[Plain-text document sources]
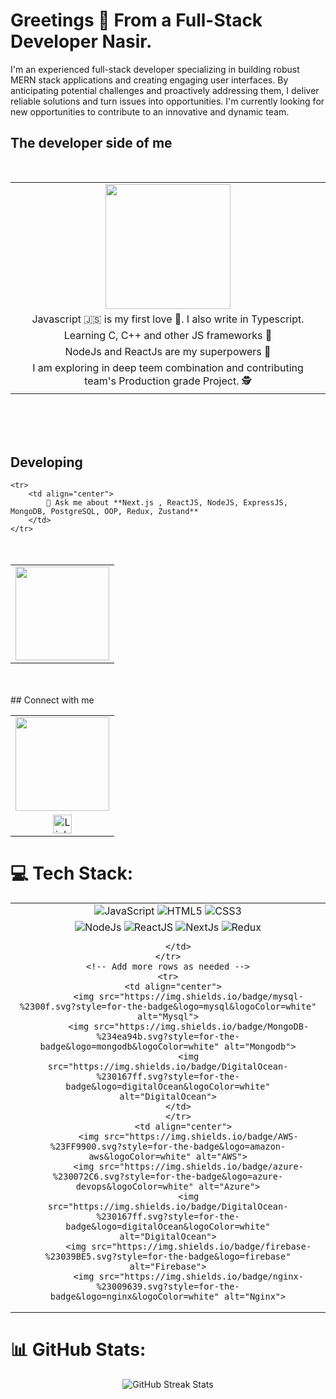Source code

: 
# Greetings 👋 From a Full-Stack Developer Nasir.


I'm an experienced full-stack developer specializing in building robust MERN stack applications and creating engaging user interfaces. By anticipating potential challenges and proactively addressing them, I deliver reliable solutions and turn issues into opportunities. I'm currently looking for new opportunities to contribute to an innovative and dynamic team.

## The developer side of me
<table   border="0" align="center" style="margin-top: 50px; margin-bottom: 50px;">
    <tr>
        <td align="center">
            <img src="https://octodex.github.com/images/catstello.png" align="center" height="200">
        </td>
    </tr>
    <tr>
        <td align="center">
            Javascript 🇯‌🇸‌ is my first love 💙. I also write in Typescript.
        </td>
    </tr>
    <tr>
        <td align="center">
            Learning C, C++ and other JS frameworks 📖
        </td>
    </tr>
    <tr>
        <td align="center">
            NodeJs and ReactJs are my superpowers 🦾
        </td>
    </tr>
    <tr>
        <td align="center">
            I am exploring in deep teem combination and contributing team's Production grade Project. 🕵️
        </td>
    </tr>

</table>
<br/>

 ## Developing
<table  border="0" align="center" style="margin-top: 50px; margin-bottom: 50px;">
    <tr>
        <td align="center">
            <img src="https://octodex.github.com/images/gangnamtocat.png" align="center" height="150">
        </td>
    </tr>
  
   
    <tr>
        <td align="center">
            💬 Ask me about **Next.js , ReactJS, NodeJS, ExpressJS, MongoDB, PostgreSQL, OOP, Redux, Zustand**
        </td>
    </tr>
</table>
## Connect with me

<table align="center"  border="0">
    <tr>
        <td align="center">
            <img src="https://octodex.github.com/images/daftpunktocat-thomas.gif" align="center" height="150">
        </td>
    </tr>
    <tr>
        <td align="center">
            <div style="display: flex; justify-content: center; gap: 20px;">
                <a href="https://www.linkedin.com/in/mdnasir-uddin/">
                    <img src="https://img.shields.io/twitter/follow/Awal?style=social&logo=linkedin&labelColor=blue" alt="LinkedIn" height="30">
                </a>
<!--                 <a href="https://twitter.com/mvkaran">
                    <img src="https://img.shields.io/twitter/follow/Awal?style=social&logo=X&labelColor=blue" alt="Twitter" height="30">
                </a> -->
            </div>
        </td>
    </tr>
</table>


# 💻 Tech Stack:
<table align="center" border="0">
    <tr>
        <td align="center">
            <img src="https://img.shields.io/badge/javascript-%23323330.svg?style=for-the-badge&logo=javascript&logoColor=%23F7DF1E" alt="JavaScript">
            <img src="https://img.shields.io/badge/html5-%23E34F26.svg?style=for-the-badge&logo=html5&logoColor=white" alt="HTML5">
            <img src="https://img.shields.io/badge/css3-%231572B6.svg?style=for-the-badge&logo=css3&logoColor=white" alt="CSS3">
        </td>
    </tr>
    <tr>
        <td align="center">
            <img src="https://img.shields.io/badge/node.js-6DA55F?style=for-the-badge&logo=node.js&logoColor=white" alt="NodeJs">
            <img src="https://img.shields.io/badge/react-%2320232a.svg?style=for-the-badge&logo=react&logoColor=%2361DAFB" alt="ReactJS">
            <img src="https://img.shields.io/badge/Next-black?style=for-the-badge&logo=next.js&logoColor=white" alt="NextJs">
            <img src="https://img.shields.io/badge/redux-%23593d88.svg?style=for-the-badge&logo=redux&logoColor=white" alt="Redux">
        
        </td>
    </tr>
    <!-- Add more rows as needed -->
    <tr>
      <td align="center">
            <img src="https://img.shields.io/badge/mysql-%2300f.svg?style=for-the-badge&logo=mysql&logoColor=white" alt="Mysql">
            <img src="https://img.shields.io/badge/MongoDB-%234ea94b.svg?style=for-the-badge&logo=mongodb&logoColor=white" alt="Mongodb">
            <img src="https://img.shields.io/badge/DigitalOcean-%230167ff.svg?style=for-the-badge&logo=digitalOcean&logoColor=white" alt="DigitalOcean">
        </td>
        </tr>
          <td align="center">
            <img src="https://img.shields.io/badge/AWS-%23FF9900.svg?style=for-the-badge&logo=amazon-aws&logoColor=white" alt="AWS">
            <img src="https://img.shields.io/badge/azure-%230072C6.svg?style=for-the-badge&logo=azure-devops&logoColor=white" alt="Azure">
            <img src="https://img.shields.io/badge/DigitalOcean-%230167ff.svg?style=for-the-badge&logo=digitalOcean&logoColor=white" alt="DigitalOcean">
            <img src="https://img.shields.io/badge/firebase-%23039BE5.svg?style=for-the-badge&logo=firebase" alt="Firebase">
            <img src="https://img.shields.io/badge/nginx-%23009639.svg?style=for-the-badge&logo=nginx&logoColor=white" alt="Nginx">
</table>

# 📊 GitHub Stats:
<div align="center">

![GitHub Streak Stats](https://github-readme-streak-stats.herokuapp.com/?user=awalhossain&theme=dark&hide_border=false)


</div>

• _TASK OBJECTIVE_
Please reproduce the records above exactly, leaving out every picture.

• _RESPONSE BELOW_
Source code

: 
# Greetings 👋 From a Full-Stack Developer Nasir.


I'm an experienced full-stack developer specializing in building robust MERN stack applications and creating engaging user interfaces. By anticipating potential challenges and proactively addressing them, I deliver reliable solutions and turn issues into opportunities. I'm currently looking for new opportunities to contribute to an innovative and dynamic team.

## The developer side of me
<table   border="0" align="center" style="margin-top: 50px; margin-bottom: 50px;">
    <tr>
        <td align="center">
            <img src="https://octodex.github.com/images/catstello.png" align="center" height="200">
        </td>
    </tr>
    <tr>
        <td align="center">
            Javascript 🇯‌🇸‌ is my first love 💙. I also write in Typescript.
        </td>
    </tr>
    <tr>
        <td align="center">
            Learning C, C++ and other JS frameworks 📖
        </td>
    </tr>
    <tr>
        <td align="center">
            NodeJs and ReactJs are my superpowers 🦾
        </td>
    </tr>
    <tr>
        <td align="center">
            I am exploring in deep teem combination and contributing team's Production grade Project. 🕵️
        </td>
    </tr>

</table>
<br/>

 ## Developing
<table  border="0" align="center" style="margin-top: 50px; margin-bottom: 50px;">
    <tr>
        <td align="center">
            <img src="https://octodex.github.com/images/gangnamtocat.png" align="center" height="150">
        </td>
    </tr>
  
   
    <tr>
        <td align="center">
            💬 Ask me about **Next.js , ReactJS, NodeJS, ExpressJS, MongoDB, PostgreSQL, OOP, Redux, Zustand**
        </td>
    </tr>
</table>
## Connect with me

<table align="center"  border="0">
    <tr>
        <td align="center">
            <img src="https://octodex.github.com/images/daftpunktocat-thomas.gif" align="center" height="150">
        </td>
    </tr>
    <tr>
        <td align="center">
            <div style="display: flex; justify-content: center; gap: 20px;">
                <a href="https://www.linkedin.com/in/mdnasir-uddin/">
                    <img src="https://img.shields.io/twitter/follow/Awal?style=social&logo=linkedin&labelColor=blue" alt="LinkedIn" height="30">
                </a>
<!--                 <a href="https://twitter.com/mvkaran">
                    <img src="https://img.shields.io/twitter/follow/Awal?style=social&logo=X&labelColor=blue" alt="Twitter" height="30">
                </a> -->
            </div>
        </td>
    </tr>
</table>


# 💻 Tech Stack:
<table align="center" border="0">
    <tr>
        <td align="center">
            <img src="https://img.shields.io/badge/javascript-%23323330.svg?style=for-the-badge&logo=javascript&logoColor=%23F7DF1E" alt="JavaScript">
            <img src="https://img.shields.io/badge/html5-%23E34F26.svg?style=for-the-badge&logo=html5&logoColor=white" alt="HTML5">
            <img src="https://img.shields.io/badge/css3-%231572B6.svg?style=for-the-badge&logo=css3&logoColor=white" alt="CSS3">
        </td>
    </tr>
    <tr>
        <td align="center">
            <img src="https://img.shields.io/badge/node.js-6DA55F?style=for-the-badge&logo=node.js&logoColor=white" alt="NodeJs">
            <img src="https://img.shields.io/badge/react-%2320232a.svg?style=for-the-badge&logo=react&logoColor=%2361DAFB" alt="ReactJS">
            <img src="https://img.shields.io/badge/Next-black?style=for-the-badge&logo=next.js&logoColor=white" alt="NextJs">
            <img src="https://img.shields.io/badge/redux-%23593d88.svg?style=for-the-badge&logo=redux&logoColor=white" alt="Redux">
        
        </td>
    </tr>
    <!-- Add more rows as needed -->
    <tr>
      <td align="center">
            <img src="https://img.shields.io/badge/mysql-%2300f.svg?style=for-the-badge&logo=mysql&logoColor=white" alt="Mysql">
            <img src="https://img.shields.io/badge/MongoDB-%234ea94b.svg?style=for-the-badge&logo=mongodb&logoColor=white" alt="Mongodb">
            <img src="https://img.shields.io/badge/DigitalOcean-%230167ff.svg?style=for-the-badge&logo=digitalOcean&logoColor=white" alt="DigitalOcean">
        </td>
        </tr>
          <td align="center">
            <img src="https://img.shields.io/badge/AWS-%23FF9900.svg?style=for-the-badge&logo=amazon-aws&logoColor=white" alt="AWS">
            <img src="https://img.shields.io/badge/azure-%230072C6.svg?style=for-the-badge&logo=azure-devops&logoColor=white" alt="Azure">
            <img src="https://img.shields.io/badge/DigitalOcean-%230167ff.svg?style=for-the-badge&logo=digitalOcean&logoColor=white" alt="DigitalOcean">
            <img src="https://img.shields.io/badge/firebase-%23039BE5.svg?style=for-the-badge&logo=firebase" alt="Firebase">
            <img src="https://img.shields.io/badge/nginx-%23009639.svg?style=for-the-badge&logo=nginx&logoColor=white" alt="Nginx">
</table>

# 📊 GitHub Stats:
<div align="center">

![GitHub Streak Stats](https://github-readme-streak-stats.herokuapp.com/?user=awalhossain&theme=dark&hide_border=false)


</div>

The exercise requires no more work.